**Work required**
Word for word, restate the lines from the start of the data below through the line containing "2. **Text Chunking and Embedding**".

Saved entries:

+---+

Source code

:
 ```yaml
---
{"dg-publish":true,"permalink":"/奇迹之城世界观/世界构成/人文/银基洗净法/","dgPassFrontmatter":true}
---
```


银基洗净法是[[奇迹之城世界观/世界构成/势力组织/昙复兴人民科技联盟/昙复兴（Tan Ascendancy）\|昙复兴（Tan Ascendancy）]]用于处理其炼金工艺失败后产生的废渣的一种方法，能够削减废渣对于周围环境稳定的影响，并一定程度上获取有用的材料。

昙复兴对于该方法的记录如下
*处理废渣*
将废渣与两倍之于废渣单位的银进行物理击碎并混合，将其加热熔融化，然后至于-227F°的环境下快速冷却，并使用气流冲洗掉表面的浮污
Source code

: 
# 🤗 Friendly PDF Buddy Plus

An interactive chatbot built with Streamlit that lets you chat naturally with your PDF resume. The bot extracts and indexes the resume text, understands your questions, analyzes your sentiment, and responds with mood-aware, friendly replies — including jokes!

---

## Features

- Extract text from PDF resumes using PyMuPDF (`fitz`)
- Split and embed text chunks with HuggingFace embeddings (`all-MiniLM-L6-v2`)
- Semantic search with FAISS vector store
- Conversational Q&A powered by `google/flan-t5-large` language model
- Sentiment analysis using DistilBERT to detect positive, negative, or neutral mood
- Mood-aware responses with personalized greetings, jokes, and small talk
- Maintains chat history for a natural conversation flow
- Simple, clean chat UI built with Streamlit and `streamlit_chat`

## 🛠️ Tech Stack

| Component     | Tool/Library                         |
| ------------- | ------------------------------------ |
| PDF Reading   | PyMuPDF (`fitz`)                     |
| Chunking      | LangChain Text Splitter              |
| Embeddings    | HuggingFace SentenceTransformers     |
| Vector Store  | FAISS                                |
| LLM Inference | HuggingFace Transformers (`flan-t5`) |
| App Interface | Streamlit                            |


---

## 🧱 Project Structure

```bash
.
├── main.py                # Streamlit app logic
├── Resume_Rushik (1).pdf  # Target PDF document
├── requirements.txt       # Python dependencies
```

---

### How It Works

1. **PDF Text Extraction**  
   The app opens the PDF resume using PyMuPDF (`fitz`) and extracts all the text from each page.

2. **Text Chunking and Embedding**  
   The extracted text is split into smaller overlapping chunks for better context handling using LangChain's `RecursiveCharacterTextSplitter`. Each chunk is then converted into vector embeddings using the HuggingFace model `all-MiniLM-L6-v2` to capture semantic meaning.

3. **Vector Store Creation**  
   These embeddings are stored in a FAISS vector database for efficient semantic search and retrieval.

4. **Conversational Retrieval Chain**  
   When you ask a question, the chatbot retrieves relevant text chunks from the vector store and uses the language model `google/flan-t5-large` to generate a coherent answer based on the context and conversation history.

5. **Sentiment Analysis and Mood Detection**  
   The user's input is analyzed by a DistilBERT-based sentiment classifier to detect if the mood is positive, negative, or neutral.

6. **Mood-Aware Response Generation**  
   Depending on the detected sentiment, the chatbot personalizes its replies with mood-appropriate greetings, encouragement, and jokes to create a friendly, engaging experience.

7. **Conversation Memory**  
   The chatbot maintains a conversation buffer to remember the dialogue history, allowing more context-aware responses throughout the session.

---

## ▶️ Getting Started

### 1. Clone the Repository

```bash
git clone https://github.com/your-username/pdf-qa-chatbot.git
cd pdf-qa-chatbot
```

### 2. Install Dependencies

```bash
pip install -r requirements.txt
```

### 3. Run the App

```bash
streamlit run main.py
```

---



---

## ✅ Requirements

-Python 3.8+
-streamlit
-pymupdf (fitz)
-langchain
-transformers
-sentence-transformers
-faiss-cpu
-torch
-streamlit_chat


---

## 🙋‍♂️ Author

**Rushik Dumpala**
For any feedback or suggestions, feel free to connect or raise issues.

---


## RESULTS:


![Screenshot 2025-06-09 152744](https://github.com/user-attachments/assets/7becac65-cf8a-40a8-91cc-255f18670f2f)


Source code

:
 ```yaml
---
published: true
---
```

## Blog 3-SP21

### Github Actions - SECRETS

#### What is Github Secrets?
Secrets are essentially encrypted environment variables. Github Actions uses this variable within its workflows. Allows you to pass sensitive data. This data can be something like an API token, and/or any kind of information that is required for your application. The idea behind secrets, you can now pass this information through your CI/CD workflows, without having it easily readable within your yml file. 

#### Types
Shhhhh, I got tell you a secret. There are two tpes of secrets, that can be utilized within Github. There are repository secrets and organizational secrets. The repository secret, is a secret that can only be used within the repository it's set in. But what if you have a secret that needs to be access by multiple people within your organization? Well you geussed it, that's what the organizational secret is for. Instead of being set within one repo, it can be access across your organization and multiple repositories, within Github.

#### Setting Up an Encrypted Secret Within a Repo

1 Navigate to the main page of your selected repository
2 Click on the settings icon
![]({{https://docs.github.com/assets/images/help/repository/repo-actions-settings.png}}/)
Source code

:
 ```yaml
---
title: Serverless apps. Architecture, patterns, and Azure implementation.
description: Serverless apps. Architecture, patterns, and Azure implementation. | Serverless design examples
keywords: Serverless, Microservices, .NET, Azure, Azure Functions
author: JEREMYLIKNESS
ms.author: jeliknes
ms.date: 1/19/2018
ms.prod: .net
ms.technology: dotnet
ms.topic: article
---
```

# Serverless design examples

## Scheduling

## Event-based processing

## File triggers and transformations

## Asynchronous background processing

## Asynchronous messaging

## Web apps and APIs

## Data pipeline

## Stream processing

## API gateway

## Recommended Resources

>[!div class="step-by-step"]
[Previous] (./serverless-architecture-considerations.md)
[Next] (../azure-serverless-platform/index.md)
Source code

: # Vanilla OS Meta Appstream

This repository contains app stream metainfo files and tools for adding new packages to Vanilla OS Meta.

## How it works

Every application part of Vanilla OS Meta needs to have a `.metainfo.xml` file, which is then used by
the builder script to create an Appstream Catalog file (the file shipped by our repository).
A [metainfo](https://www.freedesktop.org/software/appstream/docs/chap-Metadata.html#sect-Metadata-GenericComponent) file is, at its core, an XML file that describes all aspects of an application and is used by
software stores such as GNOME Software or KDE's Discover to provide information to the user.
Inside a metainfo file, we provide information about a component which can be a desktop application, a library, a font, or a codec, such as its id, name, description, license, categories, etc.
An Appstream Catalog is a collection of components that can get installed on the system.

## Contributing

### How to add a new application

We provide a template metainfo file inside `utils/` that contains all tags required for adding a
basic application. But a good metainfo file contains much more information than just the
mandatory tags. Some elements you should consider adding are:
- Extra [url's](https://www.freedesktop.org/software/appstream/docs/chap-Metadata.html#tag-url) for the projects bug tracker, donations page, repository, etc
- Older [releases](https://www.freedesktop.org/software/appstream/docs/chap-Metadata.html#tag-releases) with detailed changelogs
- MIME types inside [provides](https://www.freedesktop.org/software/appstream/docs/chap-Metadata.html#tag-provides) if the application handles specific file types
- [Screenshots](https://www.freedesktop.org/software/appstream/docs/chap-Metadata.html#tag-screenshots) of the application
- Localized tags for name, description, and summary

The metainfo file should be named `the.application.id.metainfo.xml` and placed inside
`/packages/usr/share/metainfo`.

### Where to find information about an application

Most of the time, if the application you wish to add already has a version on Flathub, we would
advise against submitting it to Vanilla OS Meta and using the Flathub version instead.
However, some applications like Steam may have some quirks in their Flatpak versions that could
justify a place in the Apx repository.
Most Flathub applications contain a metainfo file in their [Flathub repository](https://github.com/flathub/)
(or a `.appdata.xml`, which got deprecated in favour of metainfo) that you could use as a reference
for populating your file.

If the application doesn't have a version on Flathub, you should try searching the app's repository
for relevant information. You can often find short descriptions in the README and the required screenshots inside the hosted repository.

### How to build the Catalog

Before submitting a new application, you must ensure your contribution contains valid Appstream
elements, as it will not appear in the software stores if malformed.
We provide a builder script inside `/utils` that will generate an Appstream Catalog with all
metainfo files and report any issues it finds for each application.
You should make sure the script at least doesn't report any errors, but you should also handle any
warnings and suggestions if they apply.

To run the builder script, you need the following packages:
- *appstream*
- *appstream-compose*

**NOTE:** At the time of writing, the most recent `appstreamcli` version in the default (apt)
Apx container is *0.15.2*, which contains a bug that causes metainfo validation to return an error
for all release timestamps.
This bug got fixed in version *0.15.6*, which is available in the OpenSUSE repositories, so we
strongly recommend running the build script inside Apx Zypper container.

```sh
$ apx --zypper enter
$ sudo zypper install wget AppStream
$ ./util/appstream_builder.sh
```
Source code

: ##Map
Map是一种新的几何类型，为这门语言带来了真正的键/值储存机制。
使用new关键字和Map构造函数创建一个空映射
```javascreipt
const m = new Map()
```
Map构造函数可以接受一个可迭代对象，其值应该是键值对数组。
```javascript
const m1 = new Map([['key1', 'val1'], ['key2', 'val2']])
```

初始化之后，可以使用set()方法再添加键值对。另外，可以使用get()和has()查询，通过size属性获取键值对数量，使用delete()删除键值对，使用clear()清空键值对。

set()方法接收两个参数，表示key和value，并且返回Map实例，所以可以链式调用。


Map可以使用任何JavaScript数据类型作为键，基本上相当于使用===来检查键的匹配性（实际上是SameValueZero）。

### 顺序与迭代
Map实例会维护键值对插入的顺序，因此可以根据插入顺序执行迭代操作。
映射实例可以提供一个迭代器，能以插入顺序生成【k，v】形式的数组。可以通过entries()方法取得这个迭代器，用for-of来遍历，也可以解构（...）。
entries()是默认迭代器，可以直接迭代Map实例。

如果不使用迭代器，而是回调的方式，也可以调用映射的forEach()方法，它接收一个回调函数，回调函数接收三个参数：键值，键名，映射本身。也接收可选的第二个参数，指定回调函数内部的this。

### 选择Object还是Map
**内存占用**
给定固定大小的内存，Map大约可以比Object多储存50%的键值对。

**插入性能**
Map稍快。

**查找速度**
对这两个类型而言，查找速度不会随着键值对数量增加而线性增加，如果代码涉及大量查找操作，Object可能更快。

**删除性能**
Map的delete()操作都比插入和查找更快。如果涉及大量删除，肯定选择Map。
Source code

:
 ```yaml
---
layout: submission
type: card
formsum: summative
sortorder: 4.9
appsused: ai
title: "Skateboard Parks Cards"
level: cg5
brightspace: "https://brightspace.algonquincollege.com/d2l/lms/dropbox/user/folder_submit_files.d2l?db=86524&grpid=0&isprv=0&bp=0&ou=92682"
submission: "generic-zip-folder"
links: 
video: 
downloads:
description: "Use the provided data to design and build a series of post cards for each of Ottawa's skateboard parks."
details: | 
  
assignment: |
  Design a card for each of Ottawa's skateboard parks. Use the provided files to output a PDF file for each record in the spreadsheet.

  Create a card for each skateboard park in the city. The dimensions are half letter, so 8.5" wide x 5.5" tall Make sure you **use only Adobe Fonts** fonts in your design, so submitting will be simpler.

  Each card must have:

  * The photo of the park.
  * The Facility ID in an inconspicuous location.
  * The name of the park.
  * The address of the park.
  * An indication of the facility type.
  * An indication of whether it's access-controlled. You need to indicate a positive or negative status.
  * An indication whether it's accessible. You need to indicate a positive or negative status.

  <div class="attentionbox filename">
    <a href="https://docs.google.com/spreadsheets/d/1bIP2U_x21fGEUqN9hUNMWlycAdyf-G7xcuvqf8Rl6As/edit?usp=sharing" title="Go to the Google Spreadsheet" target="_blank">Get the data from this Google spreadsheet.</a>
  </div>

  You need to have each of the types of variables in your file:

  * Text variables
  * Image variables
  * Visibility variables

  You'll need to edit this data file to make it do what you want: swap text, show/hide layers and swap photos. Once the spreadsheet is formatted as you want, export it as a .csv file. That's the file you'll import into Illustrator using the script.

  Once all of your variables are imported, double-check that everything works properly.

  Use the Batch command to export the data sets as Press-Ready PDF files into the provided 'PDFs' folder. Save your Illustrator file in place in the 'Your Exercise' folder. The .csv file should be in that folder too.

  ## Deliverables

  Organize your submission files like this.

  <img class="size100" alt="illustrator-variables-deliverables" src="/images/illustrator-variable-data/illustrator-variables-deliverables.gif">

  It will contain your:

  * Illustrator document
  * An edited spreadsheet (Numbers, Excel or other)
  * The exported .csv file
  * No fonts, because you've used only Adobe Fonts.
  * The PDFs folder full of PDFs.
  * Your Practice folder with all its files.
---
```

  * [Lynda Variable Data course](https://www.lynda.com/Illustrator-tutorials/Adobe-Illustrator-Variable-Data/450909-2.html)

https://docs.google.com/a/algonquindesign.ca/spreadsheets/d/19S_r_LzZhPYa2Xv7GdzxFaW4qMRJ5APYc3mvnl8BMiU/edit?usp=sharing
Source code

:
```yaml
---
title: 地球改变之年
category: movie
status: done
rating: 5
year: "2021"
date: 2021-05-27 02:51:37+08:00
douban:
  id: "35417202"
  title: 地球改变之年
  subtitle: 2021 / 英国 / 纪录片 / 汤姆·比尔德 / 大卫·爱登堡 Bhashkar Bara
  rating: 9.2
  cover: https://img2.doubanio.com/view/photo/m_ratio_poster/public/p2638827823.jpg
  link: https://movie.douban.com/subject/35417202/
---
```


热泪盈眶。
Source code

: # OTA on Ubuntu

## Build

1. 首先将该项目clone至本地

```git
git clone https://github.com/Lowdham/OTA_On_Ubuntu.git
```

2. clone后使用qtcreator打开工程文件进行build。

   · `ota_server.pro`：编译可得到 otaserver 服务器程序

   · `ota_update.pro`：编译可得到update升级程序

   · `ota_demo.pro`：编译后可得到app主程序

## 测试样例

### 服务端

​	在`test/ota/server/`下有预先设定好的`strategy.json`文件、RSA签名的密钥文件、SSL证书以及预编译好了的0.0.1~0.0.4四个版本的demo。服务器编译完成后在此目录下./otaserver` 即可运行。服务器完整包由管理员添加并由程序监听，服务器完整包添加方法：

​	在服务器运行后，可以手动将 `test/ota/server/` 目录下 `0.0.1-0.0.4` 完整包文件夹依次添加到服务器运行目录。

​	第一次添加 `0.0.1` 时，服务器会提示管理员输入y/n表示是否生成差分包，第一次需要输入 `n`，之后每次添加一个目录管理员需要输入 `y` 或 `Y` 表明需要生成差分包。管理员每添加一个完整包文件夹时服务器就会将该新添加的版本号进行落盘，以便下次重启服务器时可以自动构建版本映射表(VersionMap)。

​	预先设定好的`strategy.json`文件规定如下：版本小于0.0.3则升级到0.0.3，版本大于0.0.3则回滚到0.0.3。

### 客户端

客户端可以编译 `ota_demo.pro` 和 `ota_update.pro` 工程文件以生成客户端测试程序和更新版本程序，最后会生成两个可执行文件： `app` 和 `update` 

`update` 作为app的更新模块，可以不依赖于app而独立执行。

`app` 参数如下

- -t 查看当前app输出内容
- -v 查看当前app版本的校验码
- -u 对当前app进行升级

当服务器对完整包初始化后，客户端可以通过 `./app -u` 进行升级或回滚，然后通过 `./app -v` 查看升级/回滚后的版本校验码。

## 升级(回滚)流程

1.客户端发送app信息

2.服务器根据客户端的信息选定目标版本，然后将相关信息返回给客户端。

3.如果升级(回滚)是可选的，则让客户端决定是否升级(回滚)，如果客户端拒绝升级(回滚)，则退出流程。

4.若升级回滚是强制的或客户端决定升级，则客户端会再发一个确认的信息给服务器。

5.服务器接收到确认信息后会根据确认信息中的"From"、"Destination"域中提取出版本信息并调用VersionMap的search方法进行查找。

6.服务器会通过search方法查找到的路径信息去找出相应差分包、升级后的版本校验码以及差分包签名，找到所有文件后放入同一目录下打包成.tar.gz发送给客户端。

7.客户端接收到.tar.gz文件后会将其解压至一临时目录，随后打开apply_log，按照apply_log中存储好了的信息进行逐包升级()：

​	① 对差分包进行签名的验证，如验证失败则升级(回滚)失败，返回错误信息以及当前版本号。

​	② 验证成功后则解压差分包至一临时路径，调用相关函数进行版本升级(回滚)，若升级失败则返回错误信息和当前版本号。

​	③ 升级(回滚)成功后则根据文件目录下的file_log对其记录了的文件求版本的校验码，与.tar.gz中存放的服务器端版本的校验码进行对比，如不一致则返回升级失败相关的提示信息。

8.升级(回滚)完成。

+---+

**Exercise output**
Source code

:
 ```yaml
---
{"dg-publish":true,"permalink":"/奇迹之城世界观/世界构成/人文/银基洗净法/","dgPassFrontmatter":true}
---
```


银基洗净法是[[奇迹之城世界观/世界构成/势力组织/昙复兴人民科技联盟/昙复兴（Tan Ascendancy）\|昙复兴（Tan Ascendancy）]]用于处理其炼金工艺失败后产生的废渣的一种方法，能够削减废渣对于周围环境稳定的影响，并一定程度上获取有用的材料。

昙复兴对于该方法的记录如下
*处理废渣*
将废渣与两倍之于废渣单位的银进行物理击碎并混合，将其加热熔融化，然后至于-227F°的环境下快速冷却，并使用气流冲洗掉表面的浮污
Source code

: 
# 🤗 Friendly PDF Buddy Plus

An interactive chatbot built with Streamlit that lets you chat naturally with your PDF resume. The bot extracts and indexes the resume text, understands your questions, analyzes your sentiment, and responds with mood-aware, friendly replies — including jokes!

---

## Features

- Extract text from PDF resumes using PyMuPDF (`fitz`)
- Split and embed text chunks with HuggingFace embeddings (`all-MiniLM-L6-v2`)
- Semantic search with FAISS vector store
- Conversational Q&A powered by `google/flan-t5-large` language model
- Sentiment analysis using DistilBERT to detect positive, negative, or neutral mood
- Mood-aware responses with personalized greetings, jokes, and small talk
- Maintains chat history for a natural conversation flow
- Simple, clean chat UI built with Streamlit and `streamlit_chat`

## 🛠️ Tech Stack

| Component     | Tool/Library                         |
| ------------- | ------------------------------------ |
| PDF Reading   | PyMuPDF (`fitz`)                     |
| Chunking      | LangChain Text Splitter              |
| Embeddings    | HuggingFace SentenceTransformers     |
| Vector Store  | FAISS                                |
| LLM Inference | HuggingFace Transformers (`flan-t5`) |
| App Interface | Streamlit                            |


---

## 🧱 Project Structure

```bash
.
├── main.py                # Streamlit app logic
├── Resume_Rushik (1).pdf  # Target PDF document
├── requirements.txt       # Python dependencies
```

---

### How It Works

1. **PDF Text Extraction**  
   The app opens the PDF resume using PyMuPDF (`fitz`) and extracts all the text from each page.

2. **Text Chunking and Embedding**  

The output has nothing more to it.